His words that day—his Sixth Annual Address to Congress—are all but forgotten now, which is unfortunate. There ought to be a yearly commemoration, to remind us how our political elites, from the republic’s earliest days, have regarded anyone who presumes to challenge their wisdom and probity.
The context of the speech was the so-called Whiskey Rebellion, when the 62-year-old president squeezed himself back into his old military uniform and, at the head of 13,000 troops, rode into western Pennsylvania. There Washington was prepared to fire into a gaggle of back-country tax-resisters who objected to the new federal excise on distilled spirits. Washington resented being put into that position and did not want to be provoked by such insolence ever again.
Washington and Treasury Secretary Hamilton, riding with the president as a civilian advisor, had been prepared to wage war on their own countrymen in the interests of federal supremacy. As troubling as this episode was, the speech that followed and the thinking behind Washington’s remarks made it more worrisome still. Washington said he was forced to use the troops because “certain self-created societies” had “assumed a tone of condemnation” against the tax and therefore against the government itself.
The leaders of these “self-created societies” were encouraging something far more dangerous than opposition to a specific policy, Washington claimed: they were inciting a “spirit, inimical to all order,” violating “the fundamental principle of our constitution, which enjoins that the will of the majority shall prevail.” To put down this mischief, “to reclaim the deluded,” it would be necessary to station “a small force for a certain period” until cooler heads prevailed and the troublesome farmers went back to their plows.
Few of Washington’s contemporaries—including his critics, who by this time included Thomas Jefferson and James Madison—questioned the need to enforce the law, make sure the taxes were collected, and put a swift end to the spasms of violence that accompanied the protests. What stuck in the craw was the reference to “self-created societies.” Implicit in it was the notion, largely accepted by those around Washington, that there was something unconstitutional, and in fact subversive, in ordinary citizens banding together to express their disapproval of the national government’s policies. Such organizations, they believed, even when they did not incite violence, should be discouraged and destroyed.

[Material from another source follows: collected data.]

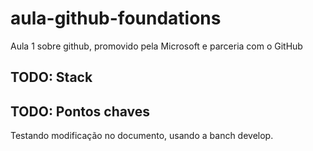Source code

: # aula-github-foundations

Aula 1 sobre github, promovido pela Microsoft e parceria com o GitHub


## TODO: Stack

## TODO: Pontos chaves

Testando modificação no documento, usando a banch develop.
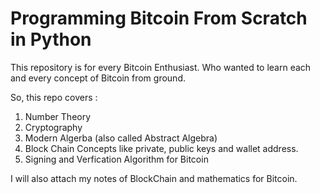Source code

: # Programming Bitcoin From Scratch in Python

This repository is for every Bitcoin Enthusiast. Who wanted to learn each and every concept of Bitcoin from ground.

So, this repo covers :

  1. Number Theory
  2. Cryptography
  3. Modern Algerba (also called Abstract Algebra)
  4. Block Chain Concepts like private, public keys and wallet address.
  5. Signing and Verfication Algorithm for Bitcoin
  
I will also attach my notes of BlockChain and mathematics for Bitcoin.


  

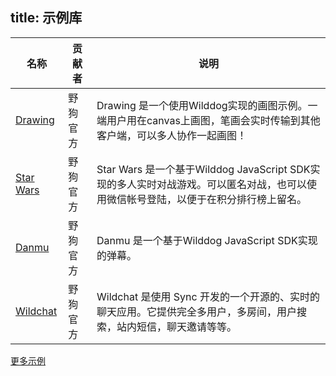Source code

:
title:  示例库
---

| 名称                                       | 贡献者  | 说明                                       |
| ---------------------------------------- | ---- | ---------------------------------------- |
| [Drawing](https://github.com/WildDogTeam/demo-js-drawing) | 野狗官方 | Drawing 是一个使用Wilddog实现的画图示例。一端用户用在canvas上画图，笔画会实时传输到其他客户端，可以多人协作一起画图！ |
| [Star Wars](https://github.com/WildDogTeam/demo-js-starwars) | 野狗官方 | Star Wars 是一个基于Wilddog JavaScript SDK实现的多人实时对战游戏。可以匿名对战，也可以使用微信帐号登陆，以便于在积分排行榜上留名。 |
| [Danmu](https://github.com/WildDogTeam/demo-js-danmu) | 野狗官方 | Danmu 是一个基于Wilddog JavaScript SDK实现的弹幕。  |
| [Wildchat](http://wildchat.wilddogapp.com/) | 野狗官方 | Wildchat 是使用 Sync 开发的一个开源的、实时的聊天应用。它提供完全多用户，多房间，用户搜索，站内短信，聊天邀请等等。  |

[更多示例](https://github.com/WildDogTeam/awesome-wilddog)
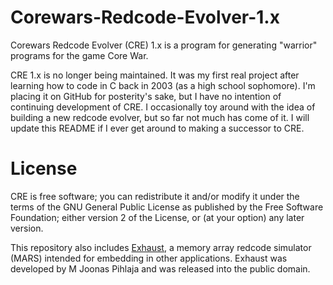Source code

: # Corewars-Redcode-Evolver-1.x
Corewars Redcode Evolver (CRE) 1.x is a program for generating "warrior" programs for the game Core War.

CRE 1.x is no longer being maintained. It was my first real project after learning how to code in C back in 2003 (as a high school sophomore). I'm placing it on GitHub for posterity's sake, but I have no intention of continuing development of CRE. I occasionally toy around with the idea of building a new redcode evolver, but so far not much has come of it. I will update this README if I ever get around to making a successor to CRE.

# License
CRE is free software; you can redistribute it and/or modify it under the terms of the GNU General Public License as published by the Free Software Foundation; either version 2 of the License, or (at your option) any later version.

This repository also includes [Exhaust](https://corewar.co.uk/pihlaja/exhaust/index.htm), a memory array redcode simulator (MARS) intended for embedding in other applications. Exhaust was developed by M Joonas Pihlaja and was released into the public domain.
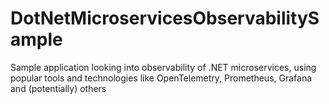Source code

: # DotNetMicroservicesObservabilitySample
Sample application looking into observability of .NET microservices, using popular tools and technologies like OpenTelemetry, Prometheus, Grafana and (potentially) others

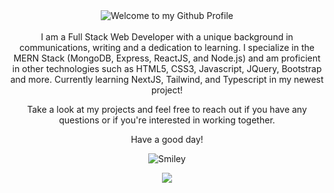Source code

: <!-- "Hero" Header -->
<div align="center">
  <img src="https://github.com/BrunnerLivio/brunnerlivio/blob/master/images/welcome.png?raw=true" style="max-width: 100%;" alt="Welcome to my Github Profile" />
  <br />
  <br />
I am a Full Stack Web Developer with a unique background in communications, writing and a dedication to learning. I specialize in the MERN Stack (MongoDB, Express, ReactJS, and Node.js) and am proficient in other technologies such as HTML5, CSS3, Javascript, JQuery, Bootstrap and more. Currently learning NextJS, Tailwind, and Typescript in my newest project!

Take a look at my projects and feel free to reach out if you have any questions or if you're interested in working together.

<div align="center">
<p>Have a good day!</p>
<div>
<img src="https://github.com/fnky/fnky/raw/fnky/img/smile.gif" alt="Smiley" align="center">
</div>
</div>
  
<p align="center">
    <a href="https://git.io/streak-stats"><img src="https://streak-stats.demolab.com/?user=ZacharyJohn1&theme=neon-dark"/></a>
</p>
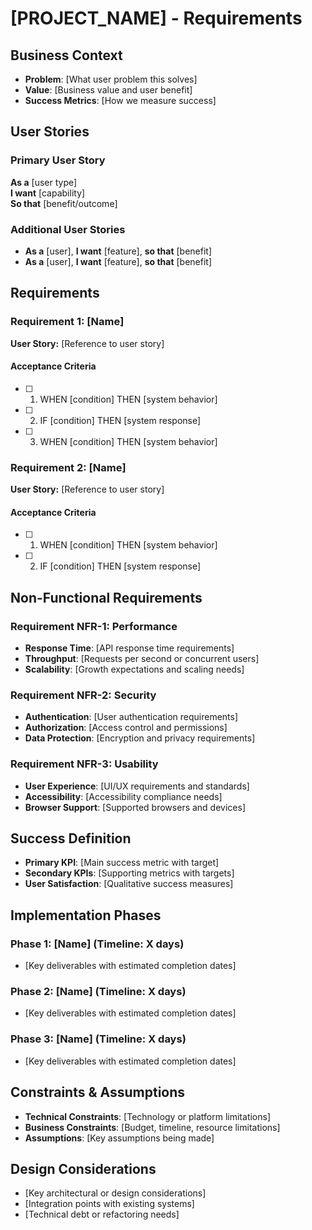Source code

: # [PROJECT_NAME] - Requirements

## Business Context
- **Problem**: [What user problem this solves]
- **Value**: [Business value and user benefit]
- **Success Metrics**: [How we measure success]

## User Stories

### Primary User Story
**As a** [user type]  
**I want** [capability]  
**So that** [benefit/outcome]

### Additional User Stories
- **As a** [user], **I want** [feature], **so that** [benefit]
- **As a** [user], **I want** [feature], **so that** [benefit]

## Requirements

### Requirement 1: [Name]
**User Story:** [Reference to user story]

#### Acceptance Criteria
- [ ] 1. WHEN [condition] THEN [system behavior]
- [ ] 2. IF [condition] THEN [system response]
- [ ] 3. WHEN [condition] THEN [system behavior]

### Requirement 2: [Name]
**User Story:** [Reference to user story]

#### Acceptance Criteria
- [ ] 1. WHEN [condition] THEN [system behavior]
- [ ] 2. IF [condition] THEN [system response]

## Non-Functional Requirements

### Requirement NFR-1: Performance
- **Response Time**: [API response time requirements]
- **Throughput**: [Requests per second or concurrent users]
- **Scalability**: [Growth expectations and scaling needs]

### Requirement NFR-2: Security
- **Authentication**: [User authentication requirements]
- **Authorization**: [Access control and permissions]
- **Data Protection**: [Encryption and privacy requirements]

### Requirement NFR-3: Usability
- **User Experience**: [UI/UX requirements and standards]
- **Accessibility**: [Accessibility compliance needs]
- **Browser Support**: [Supported browsers and devices]

## Success Definition
- **Primary KPI**: [Main success metric with target]
- **Secondary KPIs**: [Supporting metrics with targets]
- **User Satisfaction**: [Qualitative success measures]

## Implementation Phases

### Phase 1: [Name] (Timeline: X days)
- [Key deliverables with estimated completion dates]

### Phase 2: [Name] (Timeline: X days)
- [Key deliverables with estimated completion dates]

### Phase 3: [Name] (Timeline: X days)
- [Key deliverables with estimated completion dates]

## Constraints & Assumptions
- **Technical Constraints**: [Technology or platform limitations]
- **Business Constraints**: [Budget, timeline, resource limitations]
- **Assumptions**: [Key assumptions being made]

## Design Considerations
- [Key architectural or design considerations]
- [Integration points with existing systems]
- [Technical debt or refactoring needs]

In the judgment of historians, Washington’s response to the Whiskey Rebellion was restrained. The rebels dispersed, and when two ringleaders were tried for treason and sentenced to death Washington issued pardons. The controversies stirred up by the speech, however, were not put to rest, and efforts to discredit the “self-created societies” that supposedly had whipped up the anti-tax fury were only beginning. In the campaign against them—and in the attitudes of Washington, Hamilton, and those we today regard as the founders of the Federalist Party—we can read the dog-eared playbook on which the political class still relies.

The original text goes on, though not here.